> _Exercise input_
· · · · · · ·

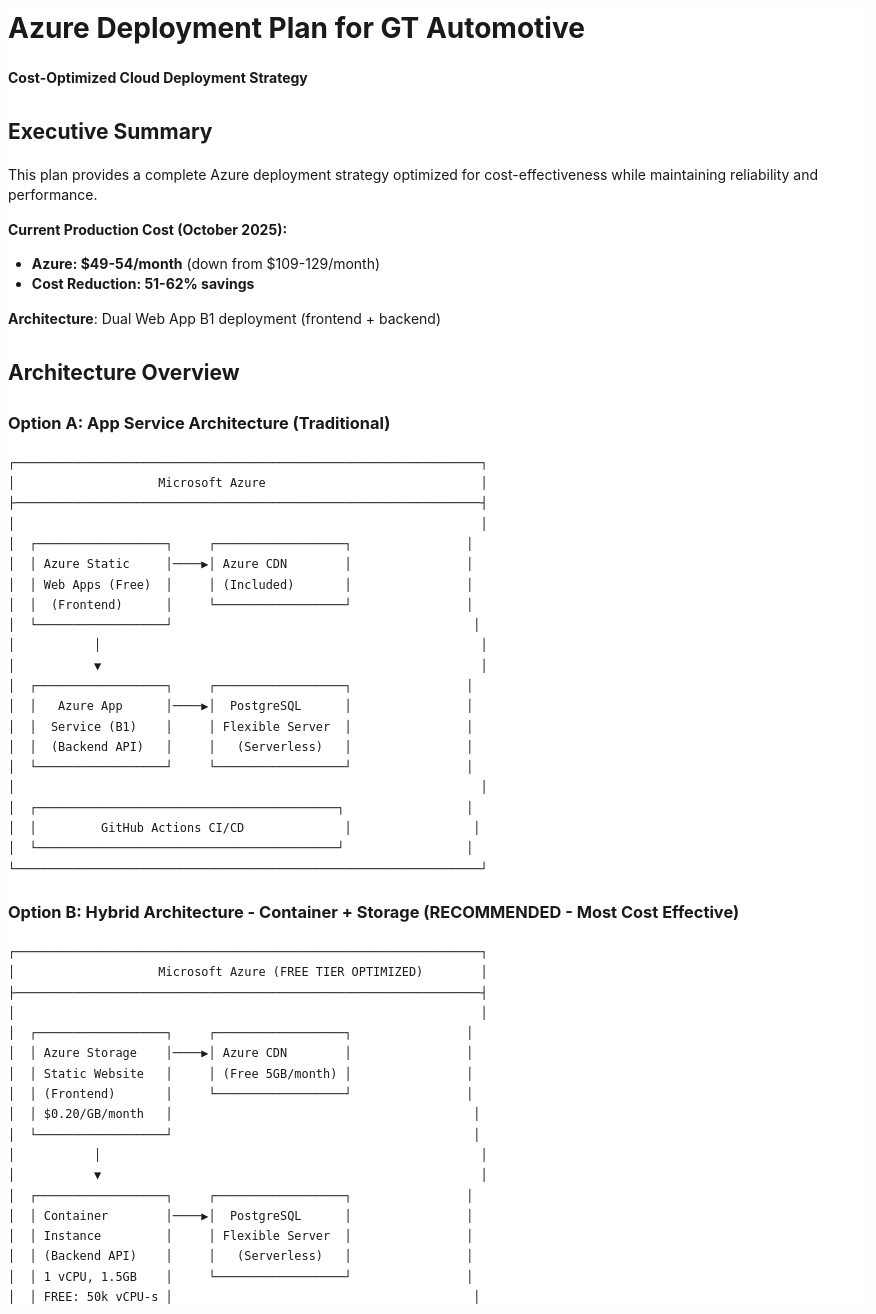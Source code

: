 # Azure Deployment Plan for GT Automotive
**Cost-Optimized Cloud Deployment Strategy**

## Executive Summary

This plan provides a complete Azure deployment strategy optimized for cost-effectiveness while maintaining reliability and performance.

**Current Production Cost (October 2025):**
- **Azure: $49-54/month** (down from $109-129/month)
- **Cost Reduction: 51-62% savings**

**Architecture**: Dual Web App B1 deployment (frontend + backend)

## Architecture Overview

### Option A: App Service Architecture (Traditional)
```
┌─────────────────────────────────────────────────────────────────┐
│                    Microsoft Azure                              │
├─────────────────────────────────────────────────────────────────┤
│                                                                 │
│  ┌──────────────────┐     ┌──────────────────┐                │
│  │ Azure Static     │────▶│ Azure CDN        │                │
│  │ Web Apps (Free)  │     │ (Included)       │                │
│  │  (Frontend)      │     └──────────────────┘                │
│  └──────────────────┘                                          │
│           │                                                     │
│           ▼                                                     │
│  ┌──────────────────┐     ┌──────────────────┐                │
│  │   Azure App      │────▶│  PostgreSQL      │                │
│  │  Service (B1)    │     │ Flexible Server  │                │
│  │  (Backend API)   │     │   (Serverless)   │                │
│  └──────────────────┘     └──────────────────┘                │
│                                                                 │
│  ┌──────────────────────────────────────────┐                 │
│  │         GitHub Actions CI/CD              │                 │
│  └──────────────────────────────────────────┘                 │
└─────────────────────────────────────────────────────────────────┘
```

### Option B: Hybrid Architecture - Container + Storage (RECOMMENDED - Most Cost Effective)
```
┌─────────────────────────────────────────────────────────────────┐
│                    Microsoft Azure (FREE TIER OPTIMIZED)        │
├─────────────────────────────────────────────────────────────────┤
│                                                                 │
│  ┌──────────────────┐     ┌──────────────────┐                │
│  │ Azure Storage    │────▶│ Azure CDN        │                │
│  │ Static Website   │     │ (Free 5GB/month) │                │
│  │ (Frontend)       │     └──────────────────┘                │
│  │ $0.20/GB/month   │                                          │
│  └──────────────────┘                                          │
│           │                                                     │
│           ▼                                                     │
│  ┌──────────────────┐     ┌──────────────────┐                │
│  │ Container        │────▶│  PostgreSQL      │                │
│  │ Instance         │     │ Flexible Server  │                │
│  │ (Backend API)    │     │   (Serverless)   │                │
│  │ 1 vCPU, 1.5GB    │     └──────────────────┘                │
│  │ FREE: 50k vCPU-s │                                          │
```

· · · · · · ·

> _Problem statement_
Repeat the material line for line. Pictures stay out of the copy.

> _Solution to this exercise_
Source code

: # Azure Deployment Plan for GT Automotive
**Cost-Optimized Cloud Deployment Strategy**

## Executive Summary

This plan provides a complete Azure deployment strategy optimized for cost-effectiveness while maintaining reliability and performance.

**Current Production Cost (October 2025):**
- **Azure: $49-54/month** (down from $109-129/month)
- **Cost Reduction: 51-62% savings**

**Architecture**: Dual Web App B1 deployment (frontend + backend)

## Architecture Overview

### Option A: App Service Architecture (Traditional)
```
┌─────────────────────────────────────────────────────────────────┐
│                    Microsoft Azure                              │
├─────────────────────────────────────────────────────────────────┤
│                                                                 │
│  ┌──────────────────┐     ┌──────────────────┐                │
│  │ Azure Static     │────▶│ Azure CDN        │                │
│  │ Web Apps (Free)  │     │ (Included)       │                │
│  │  (Frontend)      │     └──────────────────┘                │
│  └──────────────────┘                                          │
│           │                                                     │
│           ▼                                                     │
│  ┌──────────────────┐     ┌──────────────────┐                │
│  │   Azure App      │────▶│  PostgreSQL      │                │
│  │  Service (B1)    │     │ Flexible Server  │                │
│  │  (Backend API)   │     │   (Serverless)   │                │
│  └──────────────────┘     └──────────────────┘                │
│                                                                 │
│  ┌──────────────────────────────────────────┐                 │
│  │         GitHub Actions CI/CD              │                 │
│  └──────────────────────────────────────────┘                 │
└─────────────────────────────────────────────────────────────────┘
```

### Option B: Hybrid Architecture - Container + Storage (RECOMMENDED - Most Cost Effective)
```
┌─────────────────────────────────────────────────────────────────┐
│                    Microsoft Azure (FREE TIER OPTIMIZED)        │
├─────────────────────────────────────────────────────────────────┤
│                                                                 │
│  ┌──────────────────┐     ┌──────────────────┐                │
│  │ Azure Storage    │────▶│ Azure CDN        │                │
│  │ Static Website   │     │ (Free 5GB/month) │                │
│  │ (Frontend)       │     └──────────────────┘                │
│  │ $0.20/GB/month   │                                          │
│  └──────────────────┘                                          │
│           │                                                     │
│           ▼                                                     │
│  ┌──────────────────┐     ┌──────────────────┐                │
│  │ Container        │────▶│  PostgreSQL      │                │
│  │ Instance         │     │ Flexible Server  │                │
│  │ (Backend API)    │     │   (Serverless)   │                │
│  │ 1 vCPU, 1.5GB    │     └──────────────────┘                │
│  │ FREE: 50k vCPU-s │                                          │
```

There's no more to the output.